Cisplatin-based chemotherapy is the basis for the treatment of several tumor types, including testicular germ cell tumors (TGCT), ovarian cancer and lung cancer. In these cases, acquired resistance to cisplatin/carboplatin after treatments represents an important clinical limitation for the survival of patients.
Testicular germ cell tumors (TGCT) of adolescents and young adults are the most common malignancy in young men. TGCTs can be classified as seminomas (SE) (originating in the epithelium of the seminiferous tubules), which represent about 40% of cases, and not seminomas (NSE) (60%). Seminomas are sensitive to radio and chemotherapy and, therefore, highly curable in all stages. NSEs are also very sensitive to cisplatin-based chemotherapy and, when combined with surgery, patients achieve high cure rates.
In contrast to most advanced solid tumors, approximately 85-90% of metastatic TGCTs are cured after being treated with cisplatin. However, 10-15% of these tumors become resistant and patients die due to refractoriness to cisplatin and the absence of effective alternative therapies. For these reasons, elucidating the mechanisms associated with the acquisition of TGCT resistance would allow improving the treatment of patients by identifying effective therapies. Some therapies that, in addition, could be applied in other more relevant pathologies from the point of view of the number of patients, such as ovarian and lung cancer, which are also treated with cisplatin.
Pursuing these objectives, researchers from the Bellvitge Biomedical Research Institute (IDIBELL) and the Catalan Institute of Oncology (ICO) have led a strategy for the generation of advanced preclinical models (or orthoxenografts) through the implantation in the testes of athymic mice (orthotopic implantation) of small fragments/biopsies freshly obtained after the surgery of non-seminomas. In this way, researchers have generated the first collection (of 14 animals) of orthoxenografts/PDOX. These models have evolved in the mouse to models of acquisition of resistance to cisplatin, for which mice with tumors in their testes were treated with cisplatin in a similar way as is done in patients.
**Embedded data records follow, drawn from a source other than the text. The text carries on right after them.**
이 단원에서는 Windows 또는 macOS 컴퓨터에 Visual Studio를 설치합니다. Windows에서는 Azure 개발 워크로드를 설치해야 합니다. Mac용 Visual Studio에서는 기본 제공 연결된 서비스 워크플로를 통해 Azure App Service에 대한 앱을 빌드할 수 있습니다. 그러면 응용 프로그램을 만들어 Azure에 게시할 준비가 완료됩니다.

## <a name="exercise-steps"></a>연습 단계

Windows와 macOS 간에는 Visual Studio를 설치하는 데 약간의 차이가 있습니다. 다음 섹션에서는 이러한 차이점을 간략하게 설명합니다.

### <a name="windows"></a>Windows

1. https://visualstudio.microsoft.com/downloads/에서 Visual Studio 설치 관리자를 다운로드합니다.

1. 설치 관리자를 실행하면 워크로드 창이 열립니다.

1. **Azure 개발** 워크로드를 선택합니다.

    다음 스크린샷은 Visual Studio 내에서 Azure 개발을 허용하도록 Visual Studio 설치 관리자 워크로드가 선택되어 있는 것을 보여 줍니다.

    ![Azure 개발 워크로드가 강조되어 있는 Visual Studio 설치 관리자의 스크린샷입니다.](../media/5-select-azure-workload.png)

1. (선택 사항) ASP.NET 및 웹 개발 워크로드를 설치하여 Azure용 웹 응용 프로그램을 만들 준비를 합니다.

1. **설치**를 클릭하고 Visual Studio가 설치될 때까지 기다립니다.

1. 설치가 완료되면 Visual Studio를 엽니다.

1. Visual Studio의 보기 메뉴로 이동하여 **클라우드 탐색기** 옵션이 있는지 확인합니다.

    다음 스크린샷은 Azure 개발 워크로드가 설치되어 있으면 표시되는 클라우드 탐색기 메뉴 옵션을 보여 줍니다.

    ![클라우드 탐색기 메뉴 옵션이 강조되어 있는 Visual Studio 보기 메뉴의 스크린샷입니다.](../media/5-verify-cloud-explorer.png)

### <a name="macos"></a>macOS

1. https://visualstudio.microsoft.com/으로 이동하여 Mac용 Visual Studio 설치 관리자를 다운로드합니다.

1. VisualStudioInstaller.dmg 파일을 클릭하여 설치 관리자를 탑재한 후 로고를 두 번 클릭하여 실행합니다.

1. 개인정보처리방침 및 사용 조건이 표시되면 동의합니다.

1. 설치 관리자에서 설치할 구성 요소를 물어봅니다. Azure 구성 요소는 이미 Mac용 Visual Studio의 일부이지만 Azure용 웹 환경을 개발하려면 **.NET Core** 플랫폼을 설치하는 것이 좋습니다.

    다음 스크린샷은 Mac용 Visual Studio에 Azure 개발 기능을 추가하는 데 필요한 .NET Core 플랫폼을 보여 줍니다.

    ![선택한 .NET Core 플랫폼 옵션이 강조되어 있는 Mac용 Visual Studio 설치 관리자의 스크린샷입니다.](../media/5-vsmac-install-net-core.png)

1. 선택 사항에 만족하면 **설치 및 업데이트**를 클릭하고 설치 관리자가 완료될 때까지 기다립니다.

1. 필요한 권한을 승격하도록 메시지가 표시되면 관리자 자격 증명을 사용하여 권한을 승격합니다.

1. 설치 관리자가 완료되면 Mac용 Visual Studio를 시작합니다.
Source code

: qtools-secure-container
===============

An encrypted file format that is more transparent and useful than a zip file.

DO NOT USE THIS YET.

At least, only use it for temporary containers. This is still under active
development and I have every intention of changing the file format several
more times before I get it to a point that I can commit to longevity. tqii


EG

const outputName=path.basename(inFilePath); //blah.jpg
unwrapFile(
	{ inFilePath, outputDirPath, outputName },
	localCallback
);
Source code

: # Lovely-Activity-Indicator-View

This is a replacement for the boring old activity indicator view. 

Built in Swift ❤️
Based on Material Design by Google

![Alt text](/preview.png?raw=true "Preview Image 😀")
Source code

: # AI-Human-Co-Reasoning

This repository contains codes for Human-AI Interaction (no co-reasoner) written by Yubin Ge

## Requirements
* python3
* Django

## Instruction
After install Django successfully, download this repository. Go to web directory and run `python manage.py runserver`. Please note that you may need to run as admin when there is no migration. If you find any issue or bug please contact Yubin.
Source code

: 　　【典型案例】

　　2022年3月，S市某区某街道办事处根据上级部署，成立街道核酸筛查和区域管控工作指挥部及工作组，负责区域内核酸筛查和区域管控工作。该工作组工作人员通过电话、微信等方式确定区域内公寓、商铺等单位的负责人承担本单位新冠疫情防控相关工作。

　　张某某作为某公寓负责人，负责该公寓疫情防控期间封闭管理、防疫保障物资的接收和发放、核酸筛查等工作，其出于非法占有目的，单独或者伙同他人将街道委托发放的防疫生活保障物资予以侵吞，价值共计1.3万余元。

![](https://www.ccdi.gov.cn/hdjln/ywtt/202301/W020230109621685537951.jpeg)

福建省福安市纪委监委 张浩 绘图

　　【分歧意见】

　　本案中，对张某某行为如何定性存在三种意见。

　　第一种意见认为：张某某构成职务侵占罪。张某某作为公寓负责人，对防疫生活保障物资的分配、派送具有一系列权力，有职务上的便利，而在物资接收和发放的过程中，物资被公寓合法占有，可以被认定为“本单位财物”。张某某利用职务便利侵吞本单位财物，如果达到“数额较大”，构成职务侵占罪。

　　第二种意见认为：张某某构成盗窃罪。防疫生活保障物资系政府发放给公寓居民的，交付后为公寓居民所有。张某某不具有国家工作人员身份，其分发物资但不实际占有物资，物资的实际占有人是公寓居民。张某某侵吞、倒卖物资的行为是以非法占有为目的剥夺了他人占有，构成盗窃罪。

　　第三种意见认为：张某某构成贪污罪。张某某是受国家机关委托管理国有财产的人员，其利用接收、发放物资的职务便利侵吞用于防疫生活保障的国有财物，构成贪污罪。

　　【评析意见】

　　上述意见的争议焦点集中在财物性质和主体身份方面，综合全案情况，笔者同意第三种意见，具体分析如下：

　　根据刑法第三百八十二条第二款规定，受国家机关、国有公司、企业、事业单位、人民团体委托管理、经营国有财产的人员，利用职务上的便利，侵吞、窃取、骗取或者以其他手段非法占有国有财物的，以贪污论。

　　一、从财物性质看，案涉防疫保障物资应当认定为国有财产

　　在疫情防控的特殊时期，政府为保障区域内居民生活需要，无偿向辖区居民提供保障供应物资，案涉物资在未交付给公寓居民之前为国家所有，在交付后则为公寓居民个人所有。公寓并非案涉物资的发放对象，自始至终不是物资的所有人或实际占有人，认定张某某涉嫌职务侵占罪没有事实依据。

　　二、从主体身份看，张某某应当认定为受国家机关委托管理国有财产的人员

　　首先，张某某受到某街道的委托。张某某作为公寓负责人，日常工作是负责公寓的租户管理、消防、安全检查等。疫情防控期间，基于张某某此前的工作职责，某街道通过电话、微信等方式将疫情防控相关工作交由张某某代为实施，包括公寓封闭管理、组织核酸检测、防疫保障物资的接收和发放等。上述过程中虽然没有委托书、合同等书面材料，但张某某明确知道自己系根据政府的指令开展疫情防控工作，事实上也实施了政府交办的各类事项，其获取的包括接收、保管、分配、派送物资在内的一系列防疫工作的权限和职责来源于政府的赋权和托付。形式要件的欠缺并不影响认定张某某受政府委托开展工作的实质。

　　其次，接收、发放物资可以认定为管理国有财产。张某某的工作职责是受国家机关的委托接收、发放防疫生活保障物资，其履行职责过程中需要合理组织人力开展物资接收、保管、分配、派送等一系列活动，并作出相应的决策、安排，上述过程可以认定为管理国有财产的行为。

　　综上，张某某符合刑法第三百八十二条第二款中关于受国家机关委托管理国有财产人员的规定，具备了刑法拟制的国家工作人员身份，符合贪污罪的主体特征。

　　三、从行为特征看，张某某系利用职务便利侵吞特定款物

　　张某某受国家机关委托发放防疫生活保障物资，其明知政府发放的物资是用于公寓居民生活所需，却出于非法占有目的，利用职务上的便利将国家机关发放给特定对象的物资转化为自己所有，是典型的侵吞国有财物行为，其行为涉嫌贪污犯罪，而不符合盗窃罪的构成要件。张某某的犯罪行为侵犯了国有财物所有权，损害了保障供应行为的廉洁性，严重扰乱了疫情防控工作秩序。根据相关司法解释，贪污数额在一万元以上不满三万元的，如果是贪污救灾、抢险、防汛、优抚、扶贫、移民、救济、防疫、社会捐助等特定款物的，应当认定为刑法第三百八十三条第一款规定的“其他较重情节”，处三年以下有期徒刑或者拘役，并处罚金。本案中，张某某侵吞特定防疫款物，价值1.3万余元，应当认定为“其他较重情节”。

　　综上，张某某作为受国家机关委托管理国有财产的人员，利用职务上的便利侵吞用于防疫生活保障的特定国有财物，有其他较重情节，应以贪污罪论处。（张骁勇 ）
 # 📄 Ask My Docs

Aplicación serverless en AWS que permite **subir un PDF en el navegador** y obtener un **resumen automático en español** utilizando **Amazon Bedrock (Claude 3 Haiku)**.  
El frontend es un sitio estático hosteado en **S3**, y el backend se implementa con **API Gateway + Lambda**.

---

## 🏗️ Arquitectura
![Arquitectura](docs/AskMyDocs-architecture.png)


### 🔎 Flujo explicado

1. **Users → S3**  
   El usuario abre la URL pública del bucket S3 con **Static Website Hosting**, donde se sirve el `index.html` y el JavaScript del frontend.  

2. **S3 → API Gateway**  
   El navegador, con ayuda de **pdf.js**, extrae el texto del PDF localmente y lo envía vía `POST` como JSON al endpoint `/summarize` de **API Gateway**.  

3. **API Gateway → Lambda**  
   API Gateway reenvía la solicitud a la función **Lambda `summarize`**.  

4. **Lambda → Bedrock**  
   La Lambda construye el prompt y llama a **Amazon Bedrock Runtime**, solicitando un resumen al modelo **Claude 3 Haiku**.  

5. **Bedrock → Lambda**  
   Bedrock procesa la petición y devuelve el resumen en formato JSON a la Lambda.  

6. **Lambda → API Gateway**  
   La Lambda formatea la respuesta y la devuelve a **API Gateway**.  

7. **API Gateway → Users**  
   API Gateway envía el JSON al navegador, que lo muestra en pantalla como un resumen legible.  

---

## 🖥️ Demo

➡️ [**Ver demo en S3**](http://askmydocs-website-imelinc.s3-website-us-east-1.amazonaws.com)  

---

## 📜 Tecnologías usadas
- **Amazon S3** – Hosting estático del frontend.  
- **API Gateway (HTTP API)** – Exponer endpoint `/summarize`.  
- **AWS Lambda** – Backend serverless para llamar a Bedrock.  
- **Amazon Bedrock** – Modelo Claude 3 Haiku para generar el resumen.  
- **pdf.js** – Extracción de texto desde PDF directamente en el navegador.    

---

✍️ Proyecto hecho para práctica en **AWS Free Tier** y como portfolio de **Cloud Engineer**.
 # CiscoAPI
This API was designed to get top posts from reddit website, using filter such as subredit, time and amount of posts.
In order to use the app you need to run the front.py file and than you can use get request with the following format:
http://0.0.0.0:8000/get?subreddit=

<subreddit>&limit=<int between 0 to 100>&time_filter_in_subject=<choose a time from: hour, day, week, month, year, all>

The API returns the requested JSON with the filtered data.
With these experimental models, researchers identified a genomic region located on chromosome 9 (9q32-q33.1) that is gained during the acquisition of resistance. Subsequent studies on tumors and with the C.elegans worm allowed the identification of a gene called glucosylceramide synthase (GCS) that is deregulated in tumors resistant to cisplatin. Subsequently, it was demonstrated that the inhibition of GCS ‑a fundamental protein in the synthesis of glycosphingolipids‑ with a drug (DL-threo-PDMP) already used in the treatment of certain metabolic diseases such as Gaucher, Niemam-Pick and diabetes, is effective in the treatment of resistant tumors of testicular cancer. The resulting work, published in the Clinical Cancer Research journal, shows that in the TGCT orthoxenografts generated, as well as in others of ovarian cancer, the drug DL-threo-PDMP re-sensitizes the resistant tumors back to cisplatin.
This publication is an example of multidisciplinary research, thanks to the participation of many professionals, both from ICO, IDIBELL and Bellvitge University Hospital, among others, under the co-direction of Alberto Villanueva and Julian Cerón. The results show that the in vivo integration of two very powerful preclinical approaches, such as orthoxenografts and the model organism C.elegans, will make it possible to improve the treatment of cisplatin-resistant patients.